Çiftlik balıkları vardır, özel yemlerle beslenir, gelişir ama balık tadını alamazsınız, etlerinin rengi bile farklıdır. İşte hakemlerimizin büyük bir bölümü bu üretme balıklar gibi özellikle uğraşılıp hakem yapılmak istenen gençlerdir. Yani üretme hakemlerdir. Çoğu belki biraz mahalle arasında top oynamış, bazıları ise hiç futbol topu ile ilgilenmemiş. Top oynamışların hakem olmak akıllarına gelmez, gelse de yaş sınırı olduğundan futbolu bıraktıklarında yaşları geçmiş olur. Uzun süre futbol oynamış, sonrasında hakem olmuş ve başarmış çok az kişi var.

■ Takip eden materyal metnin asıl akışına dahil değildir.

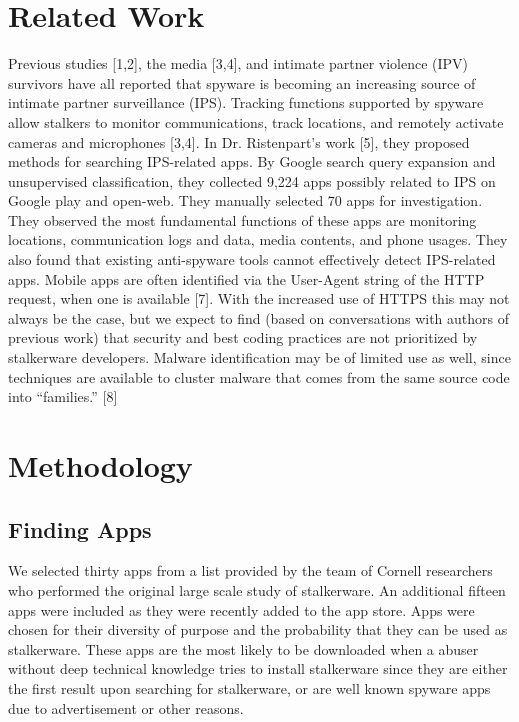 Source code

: \documentclass[acmtog]{acmart}
\begin{document}
\section{Related Work}
Previous studies [1,2], the media [3,4], and intimate partner violence (IPV) 
survivors have all reported that spyware is becoming an increasing source of 
intimate partner surveillance (IPS). Tracking functions supported by spyware 
allow stalkers to monitor communications, track locations, and remotely 
activate cameras and microphones [3,4]. In Dr. Ristenpart’s work [5], they 
proposed methods for searching IPS-related apps. By Google search query 
expansion and unsupervised classification, they collected 9,224 apps possibly 
related to IPS on Google play and open-web. They manually selected 70 apps for 
investigation. They observed the most fundamental functions of these apps are 
monitoring locations, communication logs and data, media contents, and phone 
usages. They also found that existing anti-spyware tools cannot effectively 
detect IPS-related apps.
Mobile apps are often identified via the User-Agent string of the HTTP request, 
when one is available [7]. With the increased use of HTTPS this may not always 
be the case, but we expect to find (based on conversations with authors of 
previous work) that security and best coding practices are not prioritized by 
stalkerware developers. Malware identification may be of limited use as well, 
since techniques are available to cluster malware that comes from the same 
source code into “families.” [8]

\section{Methodology}
\subsection{Finding Apps}
We selected thirty apps from a list provided by the team of Cornell researchers 
who performed the original large scale study of 
stalkerware\cite{chatterjee_spyware_2018}. An 
additional fifteen apps were included as they were recently added to the app 
store. Apps were chosen for their diversity of purpose and the probability that 
they can be used as stalkerware. These apps are the most likely to be 
downloaded when a abuser without deep technical knowledge tries to install 
stalkerware since they are either the first result upon searching for 
stalkerware, or are well known spyware apps due to advertisement or other 
reasons. 
\end{document}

Hiç muslukçu, tornacı, marangoz veya elektrikçi olan hakem duydunuz mu? Gidin bakın amatör kümede, 2. ve 3. liglerde oynayan futbolcuların içinde bu gibi meslekleri yapanlar vardır. Bu gençler çoğunlukla ya futbol oynadıkları için ya da ailenin ekonomik durumu nedeniyle farklı mesleklerde çalışır, üniversite okuyamaz! Hakem nasıl olunur bilmezler, hakemliğe özendirilmedikleri için de merakları uyanmaz bu işe. TFF’nin sitesine girip hakem kurslarını takip etmek akıllarına gelmez. Hakem olma koşullarında üniversite mezunu şartı
aranmaz ama hakemi yükseltirken üniversite mezunlarına daha çok şans verilir. Zaten hakemlik kurslarıyla ilgili bilgilendirmeler üniversite duvarlarını süsler. Oradaki gençler harçlık kazanmak, az bir kısmı da gerçekten hakem olmayı denemek için bu işe girer. Bunların çoğu futboldan bi haberdir, belki bir kısmı sadece seyircidir. Hele doktor, mühendis, akademisyenseniz,
bir de yabancı dil biliyorsanız sahada hakkını veremeseniz de yükseltilirsiniz, ama marangoz, tornacı iseniz yerinizde sayarsınız, futbolu bilseniz, iyi hakemlik yapsanız bile.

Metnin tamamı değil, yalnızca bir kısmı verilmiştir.